様々なことを乗り越え、幸せを手にすることができたヴァイオレット・カッシング改めヴァイオレット・ブルースターは、アイリス・ブレイディとミモザ・ワトソンに着替えとメイクを施されていた。

「二人とも、そこまでしなくても……」

二人の張り切りように戸惑うヴァイオレットだったが、「ヴァイオレット、しっかりおめかししなきゃダメ!」とミモザに強く肩を掴まれる。

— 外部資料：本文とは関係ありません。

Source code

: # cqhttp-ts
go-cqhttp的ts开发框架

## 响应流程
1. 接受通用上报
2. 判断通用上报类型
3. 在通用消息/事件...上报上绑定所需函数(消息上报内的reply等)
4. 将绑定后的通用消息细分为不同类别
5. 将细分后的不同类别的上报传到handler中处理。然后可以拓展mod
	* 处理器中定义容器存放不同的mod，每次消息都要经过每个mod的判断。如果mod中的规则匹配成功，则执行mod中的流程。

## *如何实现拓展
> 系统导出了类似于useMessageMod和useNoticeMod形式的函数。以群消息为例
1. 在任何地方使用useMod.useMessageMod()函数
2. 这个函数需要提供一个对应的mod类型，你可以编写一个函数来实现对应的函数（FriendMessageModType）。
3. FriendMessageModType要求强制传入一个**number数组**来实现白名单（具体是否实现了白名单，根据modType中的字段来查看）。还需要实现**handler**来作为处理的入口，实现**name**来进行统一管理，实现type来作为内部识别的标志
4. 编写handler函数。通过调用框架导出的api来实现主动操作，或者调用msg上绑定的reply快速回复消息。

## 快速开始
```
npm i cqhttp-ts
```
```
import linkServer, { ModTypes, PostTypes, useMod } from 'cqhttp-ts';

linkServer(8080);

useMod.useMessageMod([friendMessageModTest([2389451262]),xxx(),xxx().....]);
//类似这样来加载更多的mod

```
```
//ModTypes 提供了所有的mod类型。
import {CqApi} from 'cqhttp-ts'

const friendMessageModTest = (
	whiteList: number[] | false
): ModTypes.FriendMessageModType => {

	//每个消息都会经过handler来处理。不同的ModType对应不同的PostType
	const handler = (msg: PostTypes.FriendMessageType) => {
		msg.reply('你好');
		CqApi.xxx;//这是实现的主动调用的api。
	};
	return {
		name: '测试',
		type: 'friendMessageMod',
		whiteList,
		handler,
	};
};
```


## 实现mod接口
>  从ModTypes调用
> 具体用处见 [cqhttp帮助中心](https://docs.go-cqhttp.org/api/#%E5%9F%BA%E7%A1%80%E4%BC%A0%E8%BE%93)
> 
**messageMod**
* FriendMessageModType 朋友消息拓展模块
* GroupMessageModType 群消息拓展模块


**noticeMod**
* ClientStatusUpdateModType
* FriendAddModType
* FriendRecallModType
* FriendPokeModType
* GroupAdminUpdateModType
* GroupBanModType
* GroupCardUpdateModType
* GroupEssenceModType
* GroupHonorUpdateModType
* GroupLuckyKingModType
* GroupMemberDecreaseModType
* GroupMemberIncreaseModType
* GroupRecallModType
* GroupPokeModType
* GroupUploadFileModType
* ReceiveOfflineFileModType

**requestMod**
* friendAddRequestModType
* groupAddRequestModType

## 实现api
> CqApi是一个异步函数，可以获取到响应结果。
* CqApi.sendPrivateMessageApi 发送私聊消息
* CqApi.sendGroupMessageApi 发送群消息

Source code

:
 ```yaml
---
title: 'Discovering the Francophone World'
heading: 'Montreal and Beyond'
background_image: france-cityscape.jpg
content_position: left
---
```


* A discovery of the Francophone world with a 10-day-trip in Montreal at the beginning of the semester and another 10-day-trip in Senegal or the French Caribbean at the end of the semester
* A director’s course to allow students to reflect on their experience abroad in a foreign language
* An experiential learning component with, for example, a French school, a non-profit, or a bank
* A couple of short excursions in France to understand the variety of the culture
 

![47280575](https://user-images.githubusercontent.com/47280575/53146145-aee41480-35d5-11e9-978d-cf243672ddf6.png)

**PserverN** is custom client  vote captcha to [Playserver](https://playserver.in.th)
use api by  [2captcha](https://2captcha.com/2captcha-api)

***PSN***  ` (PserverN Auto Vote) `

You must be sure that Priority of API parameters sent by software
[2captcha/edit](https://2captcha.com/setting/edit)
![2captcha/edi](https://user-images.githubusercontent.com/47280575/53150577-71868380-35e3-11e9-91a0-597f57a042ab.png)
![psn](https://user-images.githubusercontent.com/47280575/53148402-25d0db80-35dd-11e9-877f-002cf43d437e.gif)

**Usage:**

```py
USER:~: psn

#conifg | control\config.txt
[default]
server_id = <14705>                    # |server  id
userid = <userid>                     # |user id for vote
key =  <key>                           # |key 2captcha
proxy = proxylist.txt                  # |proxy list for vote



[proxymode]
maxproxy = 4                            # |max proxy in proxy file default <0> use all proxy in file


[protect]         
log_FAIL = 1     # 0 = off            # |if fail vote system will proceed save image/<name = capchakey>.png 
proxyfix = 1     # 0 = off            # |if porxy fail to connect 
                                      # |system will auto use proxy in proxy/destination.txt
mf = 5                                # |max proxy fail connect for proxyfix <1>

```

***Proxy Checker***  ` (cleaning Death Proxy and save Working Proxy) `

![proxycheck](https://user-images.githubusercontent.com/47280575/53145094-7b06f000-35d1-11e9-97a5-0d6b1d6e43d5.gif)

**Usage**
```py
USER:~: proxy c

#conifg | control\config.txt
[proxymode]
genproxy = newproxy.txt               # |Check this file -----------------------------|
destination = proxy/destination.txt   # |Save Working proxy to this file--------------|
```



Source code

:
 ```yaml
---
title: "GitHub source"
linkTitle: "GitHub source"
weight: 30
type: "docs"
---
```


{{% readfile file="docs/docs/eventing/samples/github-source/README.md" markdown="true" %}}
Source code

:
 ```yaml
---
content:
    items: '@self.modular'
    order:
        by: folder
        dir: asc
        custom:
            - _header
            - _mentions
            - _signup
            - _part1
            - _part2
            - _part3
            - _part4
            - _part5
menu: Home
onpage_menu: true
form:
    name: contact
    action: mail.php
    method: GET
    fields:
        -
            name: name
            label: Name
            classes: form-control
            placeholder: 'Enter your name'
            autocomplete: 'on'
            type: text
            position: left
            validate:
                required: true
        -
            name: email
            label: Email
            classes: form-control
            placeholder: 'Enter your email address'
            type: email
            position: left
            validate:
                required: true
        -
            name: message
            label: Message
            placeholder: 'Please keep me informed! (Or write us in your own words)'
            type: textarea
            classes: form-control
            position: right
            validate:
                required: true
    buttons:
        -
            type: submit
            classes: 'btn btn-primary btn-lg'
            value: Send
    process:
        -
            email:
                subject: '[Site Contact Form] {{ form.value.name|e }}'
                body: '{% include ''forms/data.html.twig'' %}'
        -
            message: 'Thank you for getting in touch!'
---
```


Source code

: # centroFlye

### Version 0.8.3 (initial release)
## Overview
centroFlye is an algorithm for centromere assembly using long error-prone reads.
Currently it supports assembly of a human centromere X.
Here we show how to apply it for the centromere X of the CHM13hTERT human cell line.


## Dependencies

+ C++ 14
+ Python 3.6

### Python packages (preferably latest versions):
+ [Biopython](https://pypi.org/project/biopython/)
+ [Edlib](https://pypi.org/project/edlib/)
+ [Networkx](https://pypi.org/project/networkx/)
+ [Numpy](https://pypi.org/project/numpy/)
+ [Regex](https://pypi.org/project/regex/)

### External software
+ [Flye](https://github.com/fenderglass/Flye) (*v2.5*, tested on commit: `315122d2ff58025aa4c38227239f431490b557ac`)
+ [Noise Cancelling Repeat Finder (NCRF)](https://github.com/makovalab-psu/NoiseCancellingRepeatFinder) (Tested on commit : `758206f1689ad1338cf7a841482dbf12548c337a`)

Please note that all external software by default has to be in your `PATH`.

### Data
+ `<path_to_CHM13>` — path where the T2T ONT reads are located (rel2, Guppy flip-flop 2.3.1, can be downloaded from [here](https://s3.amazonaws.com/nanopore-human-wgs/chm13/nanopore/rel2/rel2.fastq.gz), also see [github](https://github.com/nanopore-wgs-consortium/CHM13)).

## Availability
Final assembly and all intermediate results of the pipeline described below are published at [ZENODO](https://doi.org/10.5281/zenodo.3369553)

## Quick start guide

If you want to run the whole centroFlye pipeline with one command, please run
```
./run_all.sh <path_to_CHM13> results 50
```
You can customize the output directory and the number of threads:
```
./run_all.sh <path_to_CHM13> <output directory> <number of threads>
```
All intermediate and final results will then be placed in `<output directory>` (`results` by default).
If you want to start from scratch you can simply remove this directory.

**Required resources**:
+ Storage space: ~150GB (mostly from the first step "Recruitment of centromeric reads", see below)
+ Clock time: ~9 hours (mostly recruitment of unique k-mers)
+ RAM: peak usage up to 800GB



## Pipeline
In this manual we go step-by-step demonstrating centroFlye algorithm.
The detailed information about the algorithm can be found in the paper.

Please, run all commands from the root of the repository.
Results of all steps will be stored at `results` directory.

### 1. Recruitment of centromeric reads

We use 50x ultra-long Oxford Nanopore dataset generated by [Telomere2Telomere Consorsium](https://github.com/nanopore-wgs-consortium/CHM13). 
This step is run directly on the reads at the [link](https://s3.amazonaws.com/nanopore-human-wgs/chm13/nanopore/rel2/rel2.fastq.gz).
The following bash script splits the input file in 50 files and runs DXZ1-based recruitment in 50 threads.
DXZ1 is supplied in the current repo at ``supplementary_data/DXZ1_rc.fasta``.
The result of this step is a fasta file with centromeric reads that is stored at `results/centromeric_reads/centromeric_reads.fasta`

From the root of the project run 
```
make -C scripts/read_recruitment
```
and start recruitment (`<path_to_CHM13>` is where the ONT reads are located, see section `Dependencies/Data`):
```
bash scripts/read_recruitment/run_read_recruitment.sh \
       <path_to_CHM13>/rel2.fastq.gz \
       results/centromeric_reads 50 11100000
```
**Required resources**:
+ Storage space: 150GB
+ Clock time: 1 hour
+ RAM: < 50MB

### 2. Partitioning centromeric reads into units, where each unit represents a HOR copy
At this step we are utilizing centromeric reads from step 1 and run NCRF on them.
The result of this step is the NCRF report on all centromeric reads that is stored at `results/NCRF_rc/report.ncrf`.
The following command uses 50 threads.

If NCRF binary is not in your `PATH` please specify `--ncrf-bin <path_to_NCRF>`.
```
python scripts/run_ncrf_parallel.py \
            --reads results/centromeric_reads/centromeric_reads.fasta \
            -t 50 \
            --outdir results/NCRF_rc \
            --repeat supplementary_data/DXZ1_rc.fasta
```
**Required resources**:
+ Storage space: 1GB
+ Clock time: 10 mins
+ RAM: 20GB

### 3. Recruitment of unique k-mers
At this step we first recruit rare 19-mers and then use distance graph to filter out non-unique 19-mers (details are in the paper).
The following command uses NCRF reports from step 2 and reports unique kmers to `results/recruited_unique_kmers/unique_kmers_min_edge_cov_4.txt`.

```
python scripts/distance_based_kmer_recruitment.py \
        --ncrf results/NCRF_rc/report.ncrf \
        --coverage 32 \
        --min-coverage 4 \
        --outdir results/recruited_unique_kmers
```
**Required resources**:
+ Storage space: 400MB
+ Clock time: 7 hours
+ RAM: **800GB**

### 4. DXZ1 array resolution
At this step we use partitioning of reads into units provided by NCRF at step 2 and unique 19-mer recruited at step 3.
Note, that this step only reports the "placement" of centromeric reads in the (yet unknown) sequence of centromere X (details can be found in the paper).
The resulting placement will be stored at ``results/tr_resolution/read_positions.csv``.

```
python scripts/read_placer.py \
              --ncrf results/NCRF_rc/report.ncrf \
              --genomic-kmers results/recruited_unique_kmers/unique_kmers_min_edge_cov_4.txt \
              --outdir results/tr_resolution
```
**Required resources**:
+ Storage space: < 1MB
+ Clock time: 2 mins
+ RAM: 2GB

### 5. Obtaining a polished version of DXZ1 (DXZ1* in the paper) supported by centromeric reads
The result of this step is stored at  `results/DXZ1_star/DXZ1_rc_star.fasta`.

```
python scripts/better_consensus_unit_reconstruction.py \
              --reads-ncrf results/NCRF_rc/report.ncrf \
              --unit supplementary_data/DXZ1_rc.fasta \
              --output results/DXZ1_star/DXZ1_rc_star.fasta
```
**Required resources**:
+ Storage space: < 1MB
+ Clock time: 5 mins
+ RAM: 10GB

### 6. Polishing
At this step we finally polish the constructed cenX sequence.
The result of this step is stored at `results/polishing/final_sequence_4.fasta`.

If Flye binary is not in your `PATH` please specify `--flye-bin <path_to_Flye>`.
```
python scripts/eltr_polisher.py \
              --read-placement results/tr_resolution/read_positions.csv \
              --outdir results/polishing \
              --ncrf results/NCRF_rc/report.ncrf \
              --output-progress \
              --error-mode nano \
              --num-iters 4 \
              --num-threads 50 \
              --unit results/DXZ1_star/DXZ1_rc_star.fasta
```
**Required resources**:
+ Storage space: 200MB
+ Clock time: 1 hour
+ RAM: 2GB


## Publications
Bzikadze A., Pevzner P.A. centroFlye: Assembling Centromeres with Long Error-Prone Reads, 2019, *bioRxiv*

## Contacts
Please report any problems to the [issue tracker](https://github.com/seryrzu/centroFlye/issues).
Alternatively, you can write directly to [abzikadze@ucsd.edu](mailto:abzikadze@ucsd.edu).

「せっかくイヴァン様と両想いになれたんだから!しっかりおめかしして惚れ直させなきゃ!」

「ミモザの言う通りね。他の女に目移りしないようにおしゃれしなきゃ!」

そう言う二人の手には、マスカラや口紅などの化粧品が握られている。二人の目はギラギラと輝いており、ヴァイオレットは少し恐怖を感じながら言った。

「イヴァン様は目移りするような人じゃないわ」

ヴァイオレットの夫であるイヴァン・ブルースターは、このウィロウ地方の領主であり、この国の次期国王であるフェリシアーノ・アルストロメリアやその側近であるサクラ・スエミヤとオリバー・グリーンと友人という関係である。そんな彼は世間で恐怖の対象である人狼だ。